Yesterday, I wrote about a very recent incident where I dealt with someone who was incredibly difficult, and very angry, in our Letter, The Braid Of Our Life. It was unsettling, and it’s easy to slip into anger ourselves when we confront someone very angry, as an instinctive reaction. So I wanted to share with you a few of the things I do, to hopefully help if ever this kind of thing happens to you.
First of all, let’s remember that someone that is acting so out of alignment with their integrity is not a happy person, or is not in a happy place at that time. We can all relate to our inner restlessness that is sometimes so encompassing, we ourselves have not acted with a trace of care, grace or generosity, which led to more unhappiness. Finding a common thread, a likeliness even if the act itself was in no way how we may have handled ourselves is very helpful.

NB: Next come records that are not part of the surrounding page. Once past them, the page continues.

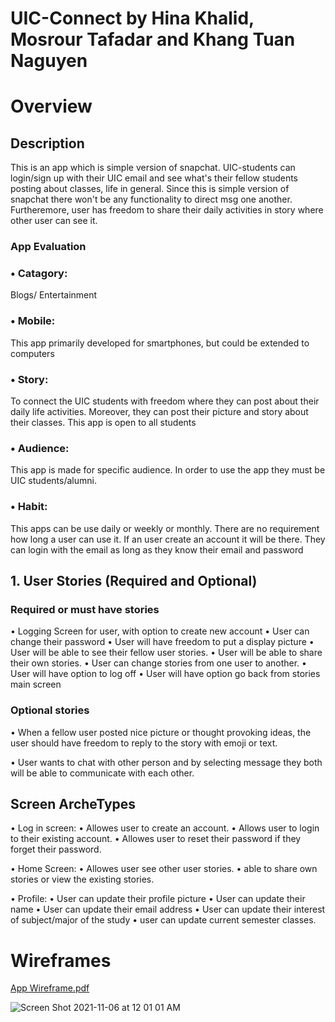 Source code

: # UIC-Connect by Hina Khalid, Mosrour Tafadar and Khang Tuan Naguyen


# Overview

## Description
This is an app which is simple version of snapchat.  UIC-students can login/sign up  with  their UIC email and see what's their fellow  students  posting about classes, life in general. Since this is simple version of snapchat there won't be any functionality to direct msg  one another. Furtheremore,  user has freedom to share their daily activities  in story where other user can see it. 



### 		App Evaluation

### •	Catagory:  

Blogs/ Entertainment

### •	Mobile: 
This app  primarily developed for smartphones, but could be extended to  computers


### •	Story:  
To connect the  UIC students  with freedom where they can post about their  daily life  activities. Moreover, they  can post their picture and  story about their classes. This app is open to all students 



### •	Audience:  
This app is  made for specific audience. In order to use the app they must be  UIC students/alumni. 


### •	Habit: 
This apps can be use daily or weekly or monthly.  There are no requirement  how long a user can use it.  If an user create an account it will be there.  They can login with the email as long as they know their email and password


## 1. User Stories (Required and Optional)

### Required or must have stories

• Logging Screen for user, with option to create new account
• User can change their password
• User will have freedom to put a display picture
• User will be able to see their fellow user stories.
• User will be able to share their own  stories.
• User can  change stories from one user to another.
• User will have option to log off 
• User will have option go back from stories main screen 

###  Optional stories

• When a fellow user posted nice picture or thought provoking ideas, the user should have freedom to reply to the story with emoji or text.

• User wants to chat with other person and by selecting message they both will be able to communicate with each other. 


## Screen  ArcheTypes

• Log in screen: 
	• Allowes user to create an account.
	• Allows user to  login to their existing account.
	• Allowes user to reset their password  if they  forget their password. 
	

• Home Screen: 
	     • Allowes  user see other user stories.
	     • able to share own stories  or view the existing stories.
	     

• Profile: 
	• User can  update their profile picture
	• User can update their name
	• User can update their  email address
	• User can update  their interest of subject/major of the study
	• user can update current semester classes. 
	

# Wireframes 
	
[App Wireframe.pdf](https://github.com/mtafadar/UIC-Connect/files/7489925/App.Wireframe.pdf)



![Screen Shot 2021-11-06 at 12 01 01 AM](https://user-images.githubusercontent.com/57551265/140598617-db04b533-e2d3-44cf-ad6a-f2cab65209e7.png)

Second of all, introspection. My friend Angela shared with me something her Dad taught her, that after an incident, to sit and go through, (now you have calmed down), how would you have responded? Literally talk yourself through, well I would have said this and I could have said that. Not in an angry; argh why didn’t I retaliate like this or told them THIS! But in a calm graceful way. It’s very cathartic and gives you a real insight into the situation as well as wiring into your brain your preferred response for a future encounter.
Thirdly, I have found that daily meditation practice is the best form of dealing with other people. It’s not a silver bullet but it gives you an immense amount of insight into yourself, other humans, and compassion that flows deeply.
Finally, after my meditation sitting the following day, I imagined a compassion and kindness so huge it enveloped this person in light. Radiating it out from myself, I held them in that space of kindness, forgiveness, and acceptance. I used to think that kind of thing is a bit woo-woo, but have learnt through Buddhist practices how nurturing it can be and now love the opportunity to engage with it!